A serenidade tomava conta de nossos jovens corações... Sentíamo-nos aconchegados e protegidos...
A insistência de Luiz Carlos, naquela manhã, talvez, fizesse uma antevisão de um procedimento pleno de fundamento cultural que logo passaria a fazer parte apenas das memórias de nossa família."
.
Enviado pela colega
Vera Luiza
.

8 comentários:

Gerson Mendes Correa disse...

Interessante a estória, desse esquema de água e das plantas colhidas eu não conhecia, até porque não fui criado em ambiente católico, mas é no mínimo interessante, obrigado à Vera por ter me ajudado a aumentar minha cultura neste ponto.

Hamilton Caio Vaz disse...

A fogueira de São João era a mais concorrida, eu observei isso até o final dos anos 50. O número delas e o tamanho sempre eram mais destacados no dia 23 de junho. A segunda mais comemorada era a de Santo Antônio no dia 12. Quando chegava o dia 28, a de São Pedro, parecia que a turma já estava farta das fogueiras, e aconteciam em menor número. Nós moramos em meados dos anos 50 na rua que hoje tem o nome de Prof. Otávio Hipólito, esquina com a Venâncio Aires, era o local onde eu mais observei as fogueiras, tinha uma visão ampla da "subida" em direção ao antigo Povo Novo, toda área ficava pontilhada de fogueiras, de vários tamanhos e aspectos, e também toda a nossa rua. Além das fogueiras, naturalmente, havia também os fogos de artifício, que completavam o espetáculo. Um material muito usado nas fogueiras dessa região, além do "carrapicho" que a Vera falou, era a "chirca", ambas grande invasoras dos campos de pastoreio.
Das fogueiras vêm, também, as lembranças das histórias que a D. Loracy contava de quando sua família morou próxima a capela de São João, ali no Povo Novo, que existe até hoje, preservada, e foi mandado construir por uma figura muito popular e conhecida da época, o João Turco. Ele era devoto de São João e promovia uma grande festa nesse dia, com uma grande fogueira e outros festejos tipo quermesses. A fogueira era enorme, preparada com uma série de "barricas" empilhadas e que eram cheias de lenhas formando o núcleo que era depois rodeado com outros materiais combustíveis, o que resultava em um grande fogaréu quando começava a arder. Uma das "atrações" da festa era um mastro que era preparado para a gurizada escalar e que tinha um prêmio em dinheiro colocado no topo dele, para quem conseguisse chegar ao topo do poste, mas o tal mastro era engraxado previamente com sebo, dificultando a subida. D. Loracy ainda me falou hoje que o João Turco era proprietário de dezenas de casas nas proximidades e que eram alugadas.

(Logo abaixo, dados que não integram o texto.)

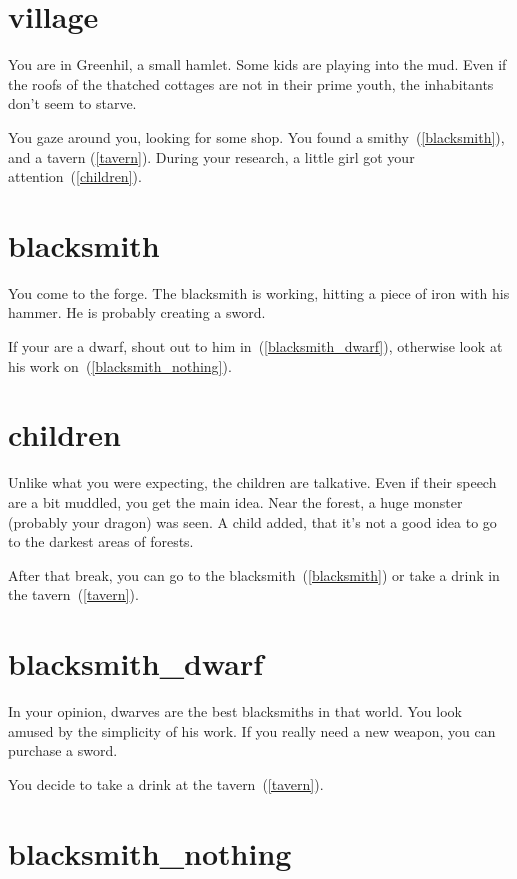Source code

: 
\section{village}

You are in Greenhil, a small hamlet. Some kids are playing into the mud. Even
if the roofs of the thatched cottages are not in their prime youth, the
inhabitants don't seem to starve.

You gaze around you, looking for some shop. You found a
smithy~(\ref{blacksmith}), and a tavern (\ref{tavern}). During your research, a
little girl got your attention~(\ref{children}).

\section{blacksmith}

You come to the forge. The blacksmith is working, hitting a piece of iron with
his hammer. He is probably creating a sword.

If your are a dwarf, shout out to him in~(\ref{blacksmith_dwarf}), otherwise
look at his work on~(\ref{blacksmith_nothing}).

\section{children}

Unlike what you were expecting, the children are talkative. Even if their speech
are a bit muddled, you get the main idea. Near the forest, a huge monster
(probably your dragon) was seen. A child added, that it's not a good idea to go
to the darkest areas of forests.

After that break, you can go to the blacksmith~(\ref{blacksmith}) or take a drink in
the tavern~(\ref{tavern}).

\section{blacksmith_dwarf}

In your opinion, dwarves are the best blacksmiths in that world. You look amused
by the simplicity of his work. If you really need a new weapon, you can
purchase a sword.

You decide to take a drink at the tavern~(\ref{tavern}).

\section{blacksmith_nothing}

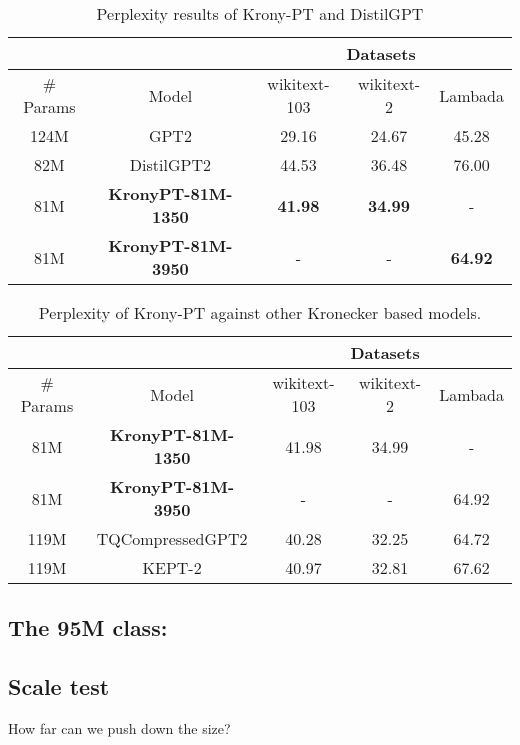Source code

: \documentclass{article}
\begin{document}
{\begin{table}[h]
\centering
\begin{tabular}{|c|c|c|c|c|}
\hline
 & & \multicolumn{3}{c|}{Datasets} \\ \hline
\# Params &  Model            & wikitext-103 & wikitext-2 & Lambada \\ \hline
124M      & GPT2              & 29.16        & 24.67      & 45.28      \\ \hline
82M       & DistilGPT2        & 44.53        & 36.48      & 76.00      \\ \hline
81M       & \textbf{KronyPT-81M-1350}  & \textbf{41.98}   & \textbf{34.99}      & -          \\ \hline
81M       & \textbf{KronyPT-81M-3950}  & -            	  & -          & \textbf{64.92}      \\ \hline
\end{tabular}
\caption{Perplexity results of Krony-PT and DistilGPT}
\end{table}


\begin{table}[h]
\centering
\begin{tabular}{|c|c|c|c|c|}
\hline
 & & \multicolumn{3}{c|}{Datasets} \\ \hline
\# Params &  Model            & wikitext-103 & wikitext-2 & Lambada \\ \hline
81M       & \textbf{KronyPT-81M-1350}  & 41.98        & 34.99      & -          \\ \hline
81M       & \textbf{KronyPT-81M-3950}  & -            & -          & 64.92      \\ \hline
119M       & TQCompressedGPT2  & 40.28        & 32.25      & 64.72      \\ \hline
119M       & KEPT-2   & 40.97        & 32.81      & 67.62      \\ \hline
\end{tabular}
\caption{Perplexity of Krony-PT against other Kronecker based models.}
\end{table}

\subsection{The 95M class:}%
\label{sub:The 95M class:}

\subsection{Scale test}%
\label{sub:Scale test}
How far can we push down the size? 

}
\end{document}
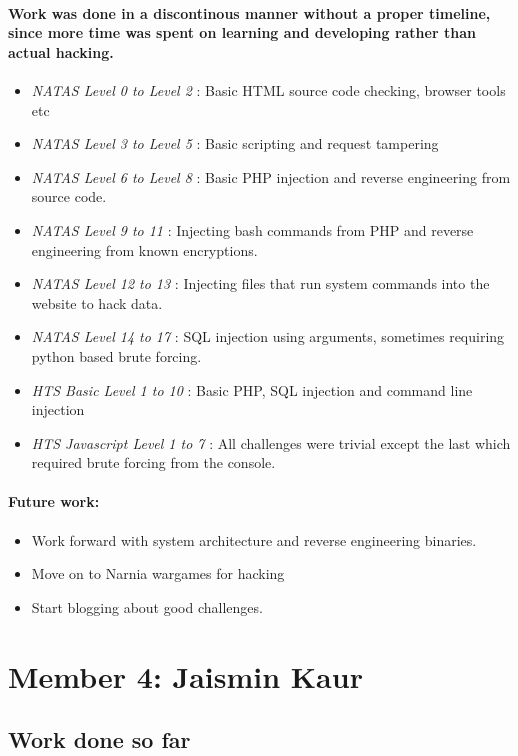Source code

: \documentclass{article}
\begin{document}
\begin{itemize}
\paragraph{Work was done in a discontinous manner without a proper timeline, since more time was spent on learning and developing rather than actual hacking.}
\begin{itemize}
    \item \textit{NATAS Level 0 to Level 2} : Basic HTML source code checking, browser tools etc
    \item \textit{NATAS Level 3 to Level 5} : Basic scripting and request tampering
    \item \textit{NATAS Level 6 to Level 8} : Basic PHP injection and reverse engineering from source code. 
    \item \textit{NATAS Level 9 to 11} : Injecting bash commands from PHP and reverse engineering from known encryptions.
    \item \textit{NATAS Level 12 to 13} :  Injecting files that run system commands into the website to hack data. 
    \item \textit{NATAS Level 14 to 17} : SQL injection using arguments, sometimes requiring python based brute forcing. 
    \item \textit{HTS Basic Level 1 to 10} : Basic PHP, SQL injection and command line injection
    \item \textit{HTS Javascript Level 1 to 7} : All challenges were trivial except the last which required brute forcing from the console. 
\end{itemize}

\paragraph{Future work:}
\begin{itemize}
    \item Work forward with system architecture and reverse engineering binaries.
    \item Move on to Narnia wargames for hacking
    \item Start blogging about good challenges.
\end{itemize}


\newpage
\section*{Member 4: Jaismin Kaur}
\subsection*{Work done so far}

\end{itemize}
\end{document}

Hamilton Caio Vaz disse...

A barrica era um tipo de caixa de madeira na forma de um barril tradicional, como os usados para vinho e destilados. As diferenças eram a madeira de qualidade inferior, paredes mais finas, não eram totalmente vedadas como o barril que armazena líquido, mas eram também circundadas por cintas metálicas, semelhante aos "arcos de barris". A barrica era uma imitação de barril. D. Loracy me lembrou que elas serviam para transportar erva mate a granel e rapadura de palha, entre outros usos, lembro delas no armazém (venda) do meu pai na Hulha Negra. Quando desocupadas serviam para guardar muita coisa ou também como combustível para o fogo. Isso também me fez lembrar que até o início dos anos 60, pelo menos, a indústria ainda usava caixas e caixotes de madeira para transportar mercadorias para as lojas e armazéns e que essas caixas eram reforçadas por fora com as mesmas cintas metálicas das barricas. Cheguei a conhecer uma máquina portátil que dava o aperto final e prendia as pontas das cintas, fazendo o arremate em torno das enormes caixas.
Daí vem a dedução lógica: o transporte de mercadorias ficou mais leve e econômico depois que as caixas de madeira com cintas metálicas foram substituídas por caixas de papelão e isopor, além de serem mais fáceis de desembarcar e manusear na chegada às lojas. Parece que só a natureza não ganhou, continuaram usando a mesma madeira para fazer o papelão e ainda aumentaram os processos industriais com o tratamento da madeira e mais eliminação de resíduos.
As tábuas dessas caixas, certamente, deviam fazer a festa do pessoal que juntava embalagem na época, mas provavelmente de um modo diferente: iam direto para a construção de abrigos, pequenos galpões, galinheiros, entre outros usos, e também materiais para “iniciar” o fogo.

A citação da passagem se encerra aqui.